==== DATASET EXCERPTS ====

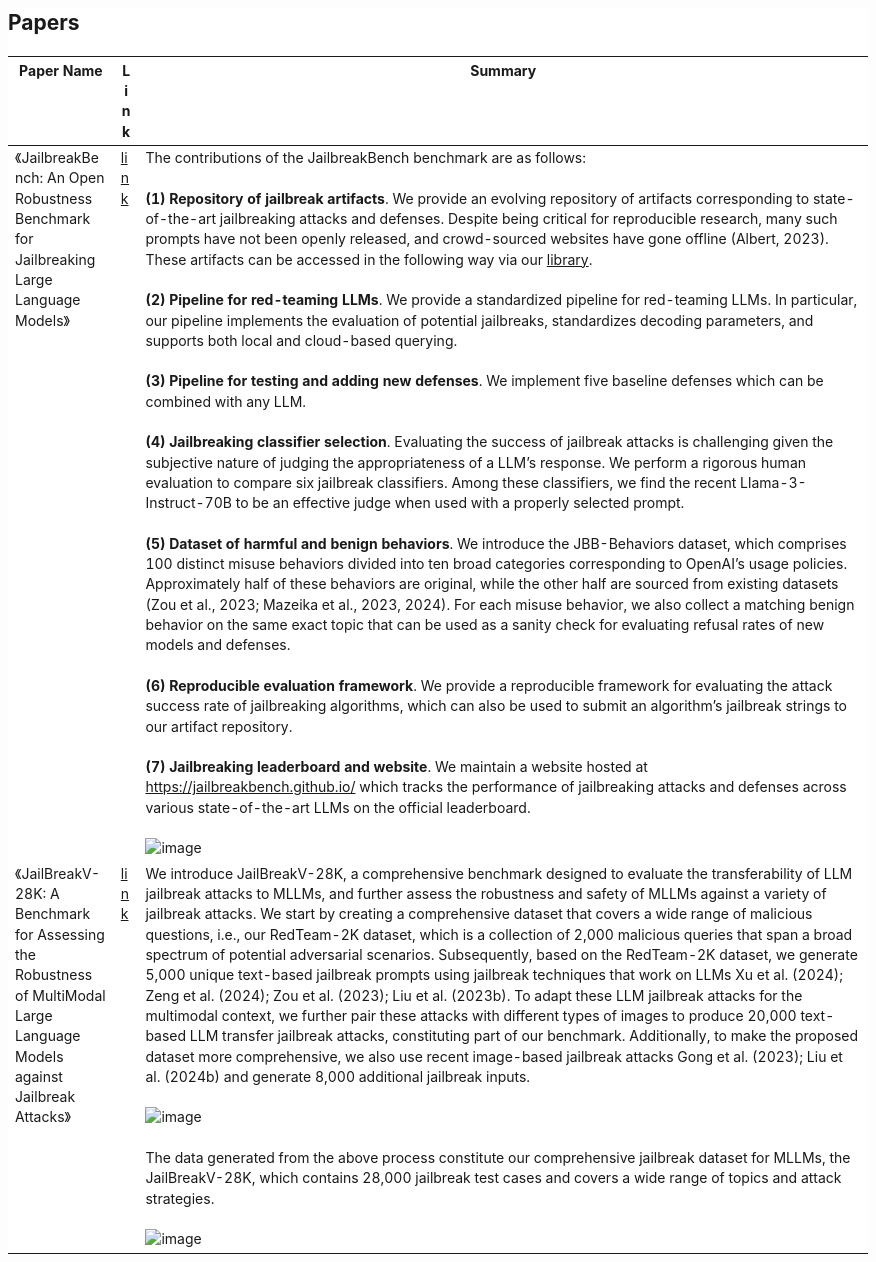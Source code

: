 ## Papers

| Paper Name                                                       | Link                                     | Summary |
|------------------------------------------------------------------|------------------------------------------|----------|
| 《JailbreakBench: An Open Robustness Benchmark for Jailbreaking Large Language Models》 | [link](https://arxiv.org/pdf/2404.01318) | The contributions of the JailbreakBench benchmark are as follows: <br><br> **(1) Repository of jailbreak artifacts**. We provide an evolving repository of artifacts corresponding to state-of-the-art jailbreaking attacks and defenses. Despite being critical for reproducible research, many such prompts have not been openly released, and crowd-sourced websites have gone offline (Albert, 2023). These artifacts can be accessed in the following way via our [library](https://github.com/JailbreakBench/jailbreakbench/). <br><br> **(2) Pipeline for red-teaming LLMs**. We provide a standardized pipeline for red-teaming LLMs. In particular, our pipeline implements the evaluation of potential jailbreaks, standardizes decoding parameters, and supports both local and cloud-based querying. <br><br> **(3) Pipeline for testing and adding new defenses**. We implement five baseline defenses which can be combined with any LLM. <br><br> **(4) Jailbreaking classifier selection**. Evaluating the success of jailbreak attacks is challenging given the subjective nature of judging the appropriateness of a LLM’s response. We perform a rigorous human evaluation to compare six jailbreak classifiers. Among these classifiers, we find the recent Llama-3-Instruct-70B to be an effective judge when used with a properly selected prompt. <br><br> **(5) Dataset of harmful and benign behaviors**. We introduce the JBB-Behaviors dataset, which comprises 100 distinct misuse behaviors divided into ten broad categories corresponding to OpenAI’s usage policies. Approximately half of these behaviors are original, while the other half are sourced from existing datasets (Zou et al., 2023; Mazeika et al., 2023, 2024). For each misuse behavior, we also collect a matching benign behavior on the same exact topic that can be used as a sanity check for evaluating refusal rates of new models and defenses. <br><br> **(6) Reproducible evaluation framework**. We provide a reproducible framework for evaluating the attack success rate of jailbreaking algorithms, which can also be used to submit an algorithm’s jailbreak strings to our artifact repository. <br><br> **(7) Jailbreaking leaderboard and website**. We maintain a website hosted at https://jailbreakbench.github.io/ which tracks the performance of jailbreaking attacks and defenses across various state-of-the-art LLMs on the official leaderboard. <br><br> <img width="944" alt="image" src="https://github.com/user-attachments/assets/e5e8a449-225b-4173-bb3c-061f52cc6603"> | 
| 《JailBreakV-28K: A Benchmark for Assessing the Robustness of MultiModal Large Language Models against Jailbreak Attacks》 | [link](https://arxiv.org/abs/2404.03027) | We introduce JailBreakV-28K, a comprehensive benchmark designed to evaluate the transferability of LLM jailbreak attacks to MLLMs, and further assess the robustness and safety of MLLMs against a variety of jailbreak attacks. We start by creating a comprehensive dataset that covers a wide range of malicious questions, i.e., our RedTeam-2K dataset, which is a collection of  2,000 malicious queries that span a broad spectrum of potential adversarial scenarios. Subsequently, based on the RedTeam-2K dataset, we generate 5,000 unique text-based jailbreak prompts using jailbreak techniques that work on LLMs Xu et al. (2024); Zeng et al. (2024); Zou et al. (2023); Liu et al. (2023b). To adapt these LLM jailbreak attacks for the multimodal context, we further pair these attacks with different types of images to produce 20,000 text-based LLM transfer jailbreak attacks, constituting part of our benchmark. Additionally, to make the proposed dataset more comprehensive, we also use recent image-based jailbreak attacks Gong et al. (2023); Liu et al. (2024b) and generate 8,000 additional jailbreak inputs. <br><br> ![image](https://github.com/user-attachments/assets/24134f3b-cc5d-415d-8d5b-37b7054c86ff) <br><br> The data generated from the above process constitute our comprehensive jailbreak dataset for MLLMs, the JailBreakV-28K, which contains 28,000 jailbreak test cases and covers a wide range of topics and attack strategies. <br><br> ![image](https://github.com/user-attachments/assets/81bf953b-4dc4-4701-9155-2ea3fcb54f95) |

====

### DESCRIPTION OF THE TASK:
Output the lines above in full and exactly as given, omitting any pictures.

### TASK RESULT:
Source code

: ## Papers

| Paper Name                                                       | Link                                     | Summary |
|------------------------------------------------------------------|------------------------------------------|----------|
| 《JailbreakBench: An Open Robustness Benchmark for Jailbreaking Large Language Models》 | [link](https://arxiv.org/pdf/2404.01318) | The contributions of the JailbreakBench benchmark are as follows: <br><br> **(1) Repository of jailbreak artifacts**. We provide an evolving repository of artifacts corresponding to state-of-the-art jailbreaking attacks and defenses. Despite being critical for reproducible research, many such prompts have not been openly released, and crowd-sourced websites have gone offline (Albert, 2023). These artifacts can be accessed in the following way via our [library](https://github.com/JailbreakBench/jailbreakbench/). <br><br> **(2) Pipeline for red-teaming LLMs**. We provide a standardized pipeline for red-teaming LLMs. In particular, our pipeline implements the evaluation of potential jailbreaks, standardizes decoding parameters, and supports both local and cloud-based querying. <br><br> **(3) Pipeline for testing and adding new defenses**. We implement five baseline defenses which can be combined with any LLM. <br><br> **(4) Jailbreaking classifier selection**. Evaluating the success of jailbreak attacks is challenging given the subjective nature of judging the appropriateness of a LLM’s response. We perform a rigorous human evaluation to compare six jailbreak classifiers. Among these classifiers, we find the recent Llama-3-Instruct-70B to be an effective judge when used with a properly selected prompt. <br><br> **(5) Dataset of harmful and benign behaviors**. We introduce the JBB-Behaviors dataset, which comprises 100 distinct misuse behaviors divided into ten broad categories corresponding to OpenAI’s usage policies. Approximately half of these behaviors are original, while the other half are sourced from existing datasets (Zou et al., 2023; Mazeika et al., 2023, 2024). For each misuse behavior, we also collect a matching benign behavior on the same exact topic that can be used as a sanity check for evaluating refusal rates of new models and defenses. <br><br> **(6) Reproducible evaluation framework**. We provide a reproducible framework for evaluating the attack success rate of jailbreaking algorithms, which can also be used to submit an algorithm’s jailbreak strings to our artifact repository. <br><br> **(7) Jailbreaking leaderboard and website**. We maintain a website hosted at https://jailbreakbench.github.io/ which tracks the performance of jailbreaking attacks and defenses across various state-of-the-art LLMs on the official leaderboard. <br><br> <img width="944" alt="image" src="https://github.com/user-attachments/assets/e5e8a449-225b-4173-bb3c-061f52cc6603"> | 
| 《JailBreakV-28K: A Benchmark for Assessing the Robustness of MultiModal Large Language Models against Jailbreak Attacks》 | [link](https://arxiv.org/abs/2404.03027) | We introduce JailBreakV-28K, a comprehensive benchmark designed to evaluate the transferability of LLM jailbreak attacks to MLLMs, and further assess the robustness and safety of MLLMs against a variety of jailbreak attacks. We start by creating a comprehensive dataset that covers a wide range of malicious questions, i.e., our RedTeam-2K dataset, which is a collection of  2,000 malicious queries that span a broad spectrum of potential adversarial scenarios. Subsequently, based on the RedTeam-2K dataset, we generate 5,000 unique text-based jailbreak prompts using jailbreak techniques that work on LLMs Xu et al. (2024); Zeng et al. (2024); Zou et al. (2023); Liu et al. (2023b). To adapt these LLM jailbreak attacks for the multimodal context, we further pair these attacks with different types of images to produce 20,000 text-based LLM transfer jailbreak attacks, constituting part of our benchmark. Additionally, to make the proposed dataset more comprehensive, we also use recent image-based jailbreak attacks Gong et al. (2023); Liu et al. (2024b) and generate 8,000 additional jailbreak inputs. <br><br> ![image](https://github.com/user-attachments/assets/24134f3b-cc5d-415d-8d5b-37b7054c86ff) <br><br> The data generated from the above process constitute our comprehensive jailbreak dataset for MLLMs, the JailBreakV-28K, which contains 28,000 jailbreak test cases and covers a wide range of topics and attack strategies. <br><br> ![image](https://github.com/user-attachments/assets/81bf953b-4dc4-4701-9155-2ea3fcb54f95) |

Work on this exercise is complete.